Recently, eBPF (extended Berkeley Packet Filter) emerged as a popular option to implement observability at the end-hosts kernel, due to performance and flexibility. This method enables custom programs to be hooked at certain points along the network data path (for instance, a socket, TC, and XDP). Several open source eBPF-based plugins and operators have been released, and each can be plugged into end-host nodes to provide network observability through your cloud orchestrator.

Existing Observability Tools

The core component of an observability module is how it non-invasively collects the necessary data. To that end, using instrumented code and measurements, we've studied how the design of the eBPF datapath affects performance of an observability module, and the workloads it's monitoring. The artifacts of our measurements are open source and available in our research Git repo. We're also able to provide some useful insights you can use when designing a scalable and high-performance eBPF monitoring data path.

Here are existing open source tools available to achieve observability in the context of both the network and the host:

Skydive

Skydive is a network topology and flow analyzer. It attaches probes to nodes to collect flow-level information. The probes are attached using PCAP, AF_Packet, Open vSwitch, and so on. Instead of capturing the entire packet, Skydive uses eBPF to capture the flow metrics. The eBPF implementation, attached to the socket hook-point, uses a hash map to store flow headers and metrics (packets, bytes, and direction.)

libebpfflow

Libebpfflow is a network visibility library using eBPF to provide network visibility. It hooks on to various points in a host stack, like kernel probes (inet_csk_accept, tcp_retransmit_skb) and tracepoints (net:netif_receive_skb, net:net_dev_queue) to analyze TCP/UDP traffic states, RTT, and more. In addition, it provides process, and the container mapping for the traffic it analyzes. Its eBPF implementation uses perf event buffer to notify TCP state change events to userspace. For UDP, it attaches to the tracepoint of the network device queue and uses a combination of LRU hash map and perf event buffer to store UDP flow metrics.

eBPF Exporter

Cloudflare's eBPF Exporter provides APIs for plugging in custom eBPF code to record custom metrics of interest. It requires the entire eBPF C code (along with the hook point) to be appended to a YAML file for deployment.

Pixie

Pixie uses bpftrace to trace syscalls.

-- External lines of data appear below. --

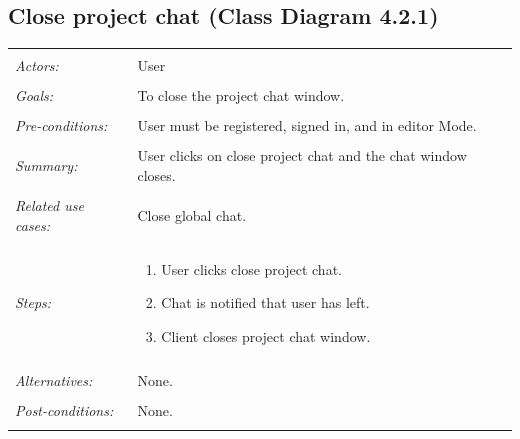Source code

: \documentclass[11pt]{report}
\begin{document}
\subsection{Close project chat (Class Diagram 4.2.1)}
\begin{tabular}{ p{2cm} p{12cm} }
 \hline
 \\
 \textit{Actors:} & User \\ 
 \\
 \textit{Goals:} & To close the project chat window. \\
 \\
 \textit{Pre-conditions:} & User must be registered, signed in, and in editor Mode.  \\
 \\
 \textit{Summary:} & User clicks on close project chat and the chat window closes. \\ 
 \\
 \textit{Related use cases:} & Close global chat. \\ 
 \\
 \textit{Steps:} & \begin{enumerate}
  \item User clicks close project chat.
  \item Chat is notified that user has left.
  \item Client closes project chat window.
 \end{enumerate} \\
 \\
 \textit{Alternatives:} & None. \\
 \\
 \textit{Post-conditions:} & None. \\
 \\
\hline
\end{tabular}
\end{document}
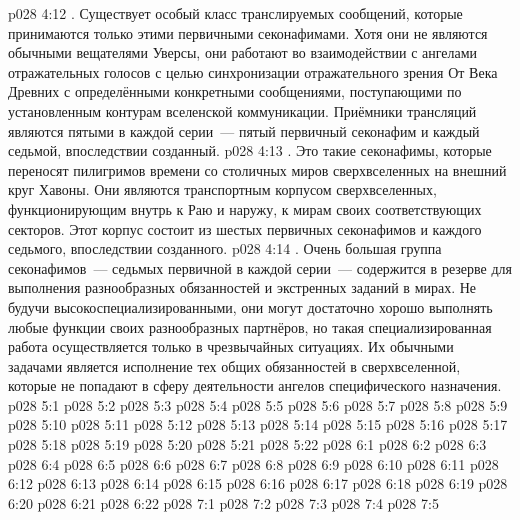 \vs p028 4:12 . Существует особый класс транслируемых сообщений, которые принимаются только этими первичными секонафимами. Хотя они не являются обычными вещателями Уверсы, они работают во взаимодействии с ангелами отражательных голосов с целью синхронизации отражательного зрения От Века Древних с определёнными конкретными сообщениями, поступающими по установленным контурам вселенской коммуникации. Приёмники трансляций являются пятыми в каждой серии~--- пятый первичный секонафим и каждый седьмой, впоследствии созданный.
\vs p028 4:13 . Это такие секонафимы, которые переносят пилигримов времени со столичных миров сверхвселенных на внешний круг Хавоны. Они являются транспортным корпусом сверхвселенных, функционирующим внутрь к Раю и наружу, к мирам своих соответствующих секторов. Этот корпус состоит из шестых первичных секонафимов и каждого седьмого, впоследствии созданного.
\vs p028 4:14 . Очень большая группа секонафимов~--- седьмых первичной в каждой серии~--- содержится в резерве для выполнения разнообразных обязанностей и экстренных заданий в мирах. Не будучи высокоспециализированными, они могут достаточно хорошо выполнять любые функции своих разнообразных партнёров, но такая специализированная работа осуществляется только в чрезвычайных ситуациях. Их обычными задачами является исполнение тех общих обязанностей в сверхвселенной, которые не попадают в сферу деятельности ангелов специфического назначения.
\vs p028 5:1 
\vs p028 5:2 \pc 
\vs p028 5:3 
\vs p028 5:4 
\vs p028 5:5 
\vs p028 5:6 \pc 
\vs p028 5:7 
\vs p028 5:8 
\vs p028 5:9 
\vs p028 5:10 
\vs p028 5:11 
\vs p028 5:12 
\vs p028 5:13 
\vs p028 5:14 \pc 
\vs p028 5:15 
\vs p028 5:16 
\vs p028 5:17 
\vs p028 5:18 
\vs p028 5:19 
\vs p028 5:20 
\vs p028 5:21 
\vs p028 5:22 
\vs p028 6:1 
\vs p028 6:2 
\vs p028 6:3 
\vs p028 6:4 
\vs p028 6:5 
\vs p028 6:6 
\vs p028 6:7 
\vs p028 6:8 \pc 
\vs p028 6:9 
\vs p028 6:10 
\vs p028 6:11 
\vs p028 6:12 
\vs p028 6:13 
\vs p028 6:14 
\vs p028 6:15 \pc 
\vs p028 6:16 
\vs p028 6:17 
\vs p028 6:18 \pc 
\vs p028 6:19 \pc 
\vs p028 6:20 
\vs p028 6:21 
\vs p028 6:22 
\vs p028 7:1 
\vs p028 7:2 \pc 
\vs p028 7:3 
\vs p028 7:4 
\vsetoff
\vs p028 7:5 
\quizlink
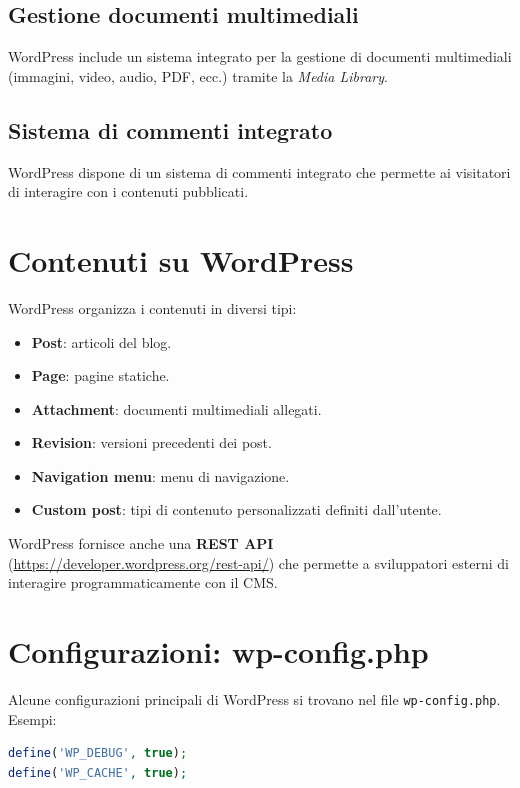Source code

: \subsection{Gestione documenti multimediali}

WordPress include un sistema integrato per la gestione di documenti multimediali (immagini, video, audio, PDF, ecc.) tramite la \emph{Media Library}.

\subsection{Sistema di commenti integrato}

WordPress dispone di un sistema di commenti integrato che permette ai visitatori di interagire con i contenuti pubblicati.

\section{Contenuti su WordPress}

WordPress organizza i contenuti in diversi tipi:

\begin{itemize}
    \item \textbf{Post}: articoli del blog.
    \item \textbf{Page}: pagine statiche.
    \item \textbf{Attachment}: documenti multimediali allegati.
    \item \textbf{Revision}: versioni precedenti dei post.
    \item \textbf{Navigation menu}: menu di navigazione.
    \item \textbf{Custom post}: tipi di contenuto personalizzati definiti dall'utente.
\end{itemize}

WordPress fornisce anche una \textbf{REST API} (\url{https://developer.wordpress.org/rest-api/}) che permette a sviluppatori esterni di interagire programmaticamente con il CMS.

\section{Configurazioni: wp-config.php}

Alcune configurazioni principali di WordPress si trovano nel file \texttt{wp-config.php}. Esempi:

\begin{lstlisting}[language=PHP]
define('WP_DEBUG', true);
define('WP_CACHE', true);
\end{lstlisting}

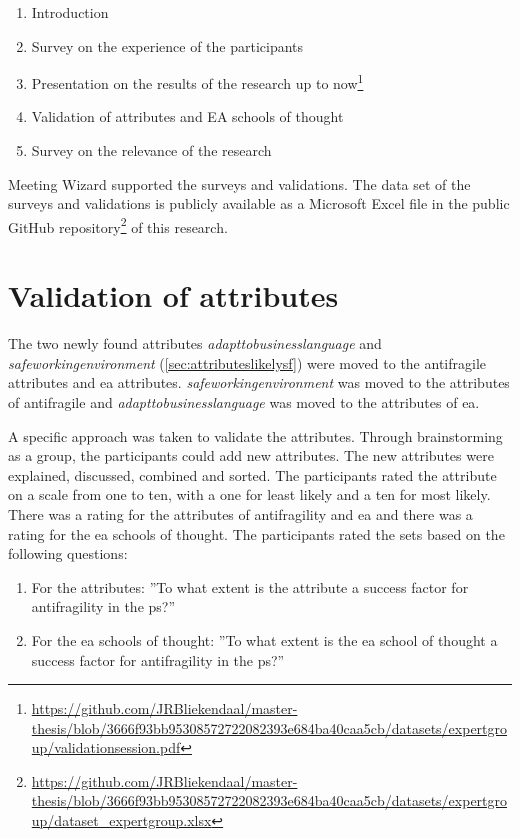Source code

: \begin{enumerate}
	\item{Introduction}
	\item{Survey on the experience of the participants}
	\item{Presentation on the results of the research up to now\footnote{\url{https://github.com/JRBliekendaal/master-thesis/blob/3666f93bb95308572722082393e684ba40caa5cb/datasets/expertgroup/validationsession.pdf}}}
	\item{Validation of attributes and EA schools of thought}
	\item{Survey on the relevance of the research}
\end{enumerate}
Meeting Wizard supported the surveys and validations. The data set of the surveys and validations is publicly available as a Microsoft Excel file in the public GitHub repository\footnote{\url{https://github.com/JRBliekendaal/master-thesis/blob/3666f93bb95308572722082393e684ba40caa5cb/datasets/expertgroup/dataset_expertgroup.xlsx}} of this research.
\section{Validation of attributes}
\label{sec:validationofattributes}
The two newly found attributes \textit{\gls{adapttobusinesslanguage}} and \textit{\gls{safeworkingenvironment}} (\cref{sec:attributeslikelysf}) were moved to the \gls{antifragile} \glspl{attribute} and \acrshort{ea} \glspl{attribute}. \textit{\Gls{safeworkingenvironment}} was moved to the \glspl{attribute} of \gls{antifragile} and \textit{\gls{adapttobusinesslanguage}} was moved to the \glspl{attribute} of \acrshort{ea}. 

A specific approach was taken to validate the \glspl{attribute}. Through brainstorming as a group, the participants could add new \glspl{attribute}. The new \glspl{attribute} were explained, discussed, combined and sorted. The participants rated the \gls{attribute} on a scale from one to ten, with a one for least likely and a ten for most likely. There was a rating for the \glspl{attribute} of \gls{antifragility} and \acrshort{ea} and there was a rating for the \acrlong{ea} schools of thought. The participants rated the sets based on the following questions:
\begin{enumerate}
	\item{For the \glspl{attribute}: ''To what extent is the \gls{attribute} a success factor for \gls{antifragility} in the \gls{ps}?''}
	\item{For the \acrlong{ea} schools of thought: ''To what extent is the \acrlong{ea} school of thought a success factor for \gls{antifragility} in the \gls{ps}?''}
\end{enumerate}
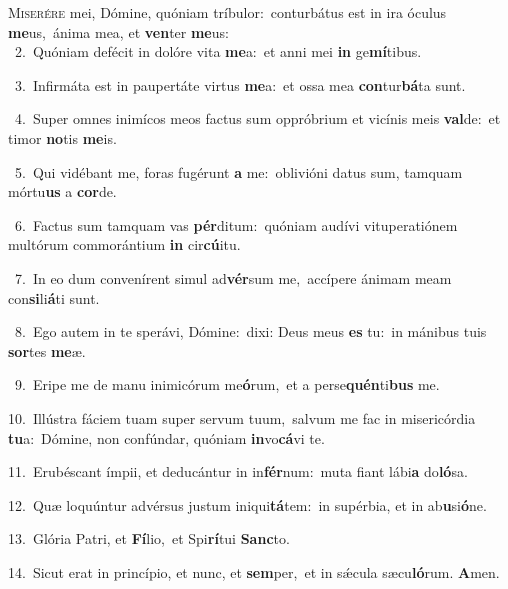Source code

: \lettrine{\initial\textcolor{\initialcolor}{M}}{iserére} mei, Dómine, quóniam tríbulor:~\dagger conturbátus est in ira óculus \textbf{me}\-us,~\star ánima mea, et \textbf{ven}\-ter \textbf{me}\-us:\\
{\numbfont\textcolor{\numbcolor}{~2.}}~Quóniam defécit in dolóre vita \textbf{me}\-a:~\star et anni mei \textbf{in} ge\-\textbf{mí}\-tibus.\par
{\numbfont\textcolor{\numbcolor}{~3.}}~Infirmáta est in paupertáte virtus \textbf{me}\-a:~\star et ossa mea \textbf{con}\-tur\-\textbf{bá}\-ta sunt.\par
{\numbfont\textcolor{\numbcolor}{~4.}}~Super omnes inimícos meos factus sum oppróbrium et vicínis meis \textbf{val}\-de:~\star et timor \textbf{no}\-tis \textbf{me}\-is.\par
{\numbfont\textcolor{\numbcolor}{~5.}}~Qui vidébant me, foras fugérunt \textbf{a} me:~\star oblivióni datus sum, tamquam mórtu\textbf{us} a \textbf{cor}\-de.\par
{\numbfont\textcolor{\numbcolor}{~6.}}~Factus sum tamquam vas \textbf{pér}\-ditum:~\star quóniam audívi vituperatiónem multórum commorántium \textbf{in} cir\-\textbf{cú}\-itu.\par
{\numbfont\textcolor{\numbcolor}{~7.}}~In eo dum convenírent simul ad\-\textbf{vér}\-sum me,~\star accípere ánimam meam con\-\textbf{si}\-li\-\textbf{á}\-ti sunt.\par
{\numbfont\textcolor{\numbcolor}{~8.}}~Ego autem in te sperávi, Dómine:~\dagger dixi: Deus meus \textbf{es} tu:~\star in mánibus tuis \textbf{sor}\-tes \textbf{me}\-æ.\par
{\numbfont\textcolor{\numbcolor}{~9.}}~Eripe me de manu inimicórum me\-\textbf{ó}\-rum,~\star et a perse\-\textbf{quén}\-ti\textbf{bus} me.\par
{\numbfont\textcolor{\numbcolor}{10.}}~Illústra fáciem tuam super servum tuum,~\dagger salvum me fac in misericórdia \textbf{tu}\-a:~\star Dómine, non confúndar, quóniam \textbf{in}\-vo\-\textbf{cá}\-vi te.\par
{\numbfont\textcolor{\numbcolor}{11.}}~Erubéscant ímpii, et deducántur in in\-\textbf{fér}\-num:~\star muta fiant lábi\textbf{a} do\-\textbf{ló}\-sa.\par
{\numbfont\textcolor{\numbcolor}{12.}}~Quæ loquúntur advérsus justum iniqui\-\textbf{tá}\-tem:~\star in supérbia, et in ab\-\textbf{u}\-si\-\textbf{ó}\-ne.\par
{\numbfont\textcolor{\numbcolor}{13.}}~Glória Patri, et \textbf{Fí}\-lio,~\star et Spi\-\textbf{rí}\-tui \textbf{Sanc}\-to.\par
{\numbfont\textcolor{\numbcolor}{14.}}~Sicut erat in princípio, et nunc, et \textbf{sem}\-per,~\star et in sǽcula sæcu\-\textbf{ló}\-rum. \textbf{A}\-men.\par
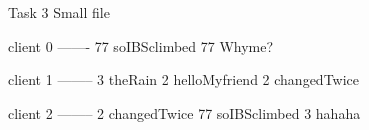 Task 3 Small file

client 0
-------
77 soIBSclimbed
77 Whyme?

client 1
--------
3 theRain
2 helloMyfriend
2 changedTwice

client 2
--------
2 changedTwice
77 soIBSclimbed
3 hahaha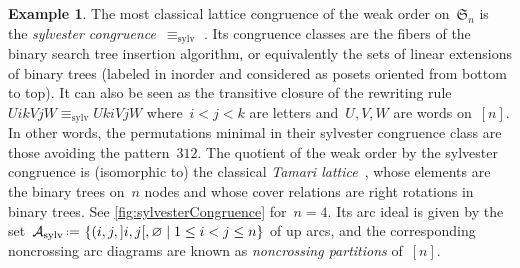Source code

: \documentclass{amsart}
\theoremstyle{definition}
\newtheorem{example}[theorem]{Example}
\newcommand{\f}[1]{{\mathfrak{#1}}} %
\newcommand{\set}[2]{\left\{ #1 \;\middle|\; #2 \right\}} %
\newcommand{\eqdef}{\mbox{\,\raisebox{0.2ex}{\scriptsize\ensuremath{\mathrm:}}\ensuremath{=}\,}} %
\newcommand{\darkblue}{\color{darkblue}} %
\newcommand{\defn}[1]{\textsl{\darkblue #1}} %
\newcommand{\arcs}{{\mathcal{A}}} %
\begin{document}
\begin{example}
\label{exm:sylvesterCongruence}
The most classical lattice congruence of the weak order on~$\f{S}_n$ is the \defn{sylvester congruence}~$\equiv_\textrm{sylv}$ \cite{LodayRonco, HivertNovelliThibon-algebraBinarySearchTrees}.
Its congruence classes are the fibers of the binary search tree insertion algorithm, or equivalently the sets of linear extensions of binary trees (labeled in inorder and considered as posets oriented from bottom to top).
It can also be seen as the transitive closure of the rewriting rule~$U i k V j W \equiv_\textrm{sylv} U k i V j W$ where~$i < j < k$ are letters and~$U,V,W$ are words on~$[n]$.
In other words, the permutations minimal in their sylvester congruence class are those avoiding the pattern~$312$.
The quotient of the weak order by the sylvester congruence is (isomorphic to) the classical \defn{Tamari lattice}~\cite{Tamari}, whose elements are the binary trees on~$n$ nodes and whose cover relations are right rotations in binary trees.
See \cref{fig:sylvesterCongruence} for~$n = 4$.
Its arc ideal is given by the set~$\arcs_\textrm{sylv} \eqdef \set{(i, j, {]i,j[}, \varnothing}{1 \le i < j \le n}$ of up arcs, and the corresponding noncrossing arc diagrams are known as \defn{noncrossing partitions} of~$[n]$.
%
\begin{figure}
	\capstart

\end{figure}
\end{example}
\end{document}
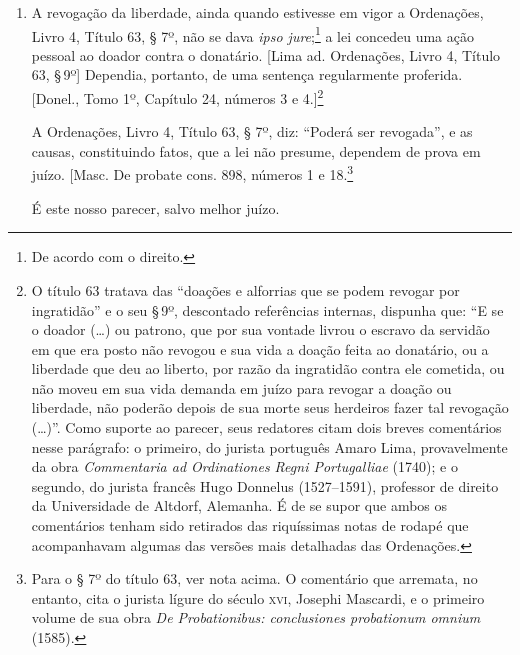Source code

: \begin{enumerate}[label=Ao \arabic*º:]
\item A revogação da liberdade, ainda quando estivesse em vigor a
Ordenações, Livro 4, Título 63, § 7º, não se dava
\emph{ipso jure};\footnote{De acordo com o direito.} a lei concedeu
uma ação pessoal ao doador contra o donatário. {[}Lima ad.
Ordenações, Livro 4, Título 63, §\,9º{]} Dependia,
portanto, de uma sentença regularmente proferida. {[}Donel., Tomo 1º, %
Capítulo 24, números 3 e 4.{]}\footnote{O título 63 tratava
  das ``doações e alforrias que se podem revogar por ingratidão'' e o seu
  §\,9º, descontado referências internas, dispunha que: ``E se o doador
  (\ldots{}) ou patrono, que por sua vontade livrou o escravo da servidão em
  que era posto não revogou e sua vida a doação feita ao donatário, ou a
  liberdade que deu ao liberto, por razão da ingratidão contra ele
  cometida, ou não moveu em sua vida demanda em juízo para revogar a
  doação ou liberdade, não poderão depois de sua morte seus herdeiros
  fazer tal revogação (\ldots{})''. Como suporte ao parecer, seus redatores
  citam dois breves comentários nesse parágrafo: o primeiro, do jurista
  português Amaro Lima, provavelmente da obra \textit{Commentaria ad
    Ordinationes Regni Portugalliae} (1740); e o segundo, do jurista
  francês Hugo Donnelus (1527--1591), professor de direito da
  Universidade de Altdorf, Alemanha. É de se supor que ambos os
  comentários tenham sido retirados das riquíssimas notas de rodapé que
  acompanhavam algumas das versões mais detalhadas das Ordenações.}

A Ordenações, Livro 4, Título 63, § 7º, diz: ``Poderá
ser revogada'', e as causas, constituindo fatos, que a lei não presume,
dependem de prova em juízo. {[}Masc. De probate cons. 898, números
1 e 18.\footnote{Para o § 7º do título 63, ver nota acima. O
  comentário que arremata, no entanto, cita o jurista lígure do século
  \textsc{xvi}, Josephi Mascardi, e o primeiro volume de sua obra \emph{De
  Probationibus: conclusiones probationum omnium} (1585).}

É este nosso parecer, salvo melhor juízo.
\end{enumerate}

It uses TCP/UDP state messages to collect the necessary information, which is then sent to Pixie Edge Module (PEM). In the PEM, the data is parsed according to the detected protocol and stored for querying.

Inspektor

Inspektor is a collection of tools for Kubernetes cluster debugging. It aids the mapping of low-level kernel primitives with Kubernetes resources. It's added as a daemonset on each node of the cluster to collect traces using eBPF for events such as syscalls. These events are written to the perf ring buffer. Finally, the ring buffer is consumed retrospectively when a fault occurs (for example, upon a pod crash).

L3AF

L3AF provides a set of eBPF packages that can be packaged and chained together using tail-calls. It provides a network observability tool, which mirrors traffic based on the flow-id to the user-space agent. Additionally, it also provides an IPFIX flow exporter by storing flow records on a hash map in the eBPF datapath.

Host-INT

Host-INT extends in-band Network Telemetry support to support telemetry for host network stack. Fundamentally, INT embeds the switching delay incurred for each packet into an INT header in the packet. Host-INT does the same for the host network stack between two hosts. Host-INT has two data-path components: a source and sink based on eBPF. The source runs on a TC hook of the sender host's interface, and the sink runs on an XDP hook of the receiver host’s interface. At the source, it uses Hash maps to store flow statistics. Additionally, it adds in an INT header with an ingress/egress port, timestamps, and so on. At the sink, it uses a perf array to send statistics to a sink userspace program on each packet arrival, and sends the packet to the kernel.

Falco

Falco is a cloud-native runtime security project. It monitors system calls using eBPF probes and parses them at runtime. Falco has provisions to configure alerts on activities such as privileged access using privileged containers, read and write to kernel folders, user addition, password change etc. Falco comprises an userspace program as a CLI tool to specify the alerts and obtain the parsed syscall output and a falco driver built over libscap and libsinsp libraries. For syscalls probes falco uses eBPF ring buffers.

Cilium

Observability in Cilium is enabled using eBPF. Hubble is a platform with eBPF hooks running on each node on a cluster. It helps draw insights on services communicating with each other to build a service dependency graph. It also aids Layer 7 monitoring to analyze for e.g. the HTTP calls as well as Kafka topics, Layer 4 monitoring with TCP retransmission rate, and more.

Tetragon

Tetragon is an extensible framework for security and observability in Cilium. The underlying enabler for tetragon is eBPF with data stored using ring buffers but, along with monitoring eBPF is leveraged to enforce policy spanning various kernel components such as virtual file system (VFS), namespace, system call.

Aquasecurity Tracee

Tracee is an event tracing tool for debugging behavioral patterns built over eBPF. Tracee has multiple hook points at tc, kprobes ,etc to monitor and trace the network traffic. At tc hook, it uses a ring buffer (perf) to submit packet-level events to the user-space.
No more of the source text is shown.